> What is expected: For each line below, check whether "condition" is present. Report how many lines have it, nothing else.

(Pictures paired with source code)
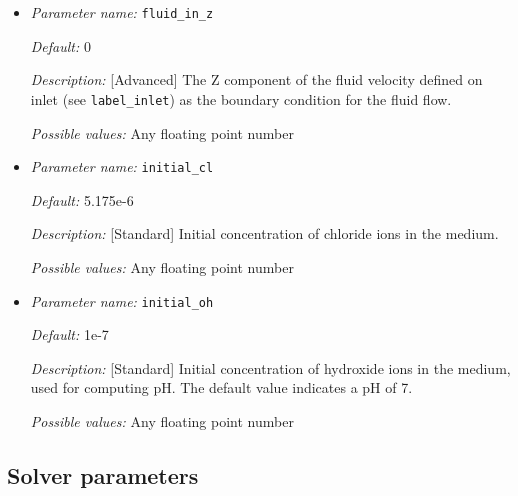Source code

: \begin{itemize}

{\it Default:} 0

{\it Description:} [Advanced] The Y component of the fluid velocity defined on inlet (see {\tt label\_inlet}) as the boundary condition for the fluid flow.

{\it Possible values:} Any floating point number


\item {\it Parameter name:} {\tt fluid\_in\_z}
\label{parameters:fluid_in_z}


{\it Default:} 0

{\it Description:} [Advanced] The Z component of the fluid velocity defined on inlet (see {\tt label\_inlet}) as the boundary condition for the fluid flow.

{\it Possible values:} Any floating point number


\item {\it Parameter name:} {\tt initial\_cl}
\label{parameters:initial_cl}


{\it Default:} 5.175e-6

{\it Description:} [Standard] Initial concentration of chloride ions in the medium.

{\it Possible values:} Any floating point number


\item {\it Parameter name:} {\tt initial\_oh}
\label{parameters:initial_oh}


{\it Default:} 1e-7

{\it Description:} [Standard] Initial concentration of hydroxide ions in the medium, used for computing pH. The default value indicates a pH of 7.

{\it Possible values:} Any floating point number


\end{itemize}



\subsection{Solver parameters}
\label{parameters:sovler}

> Reply: 2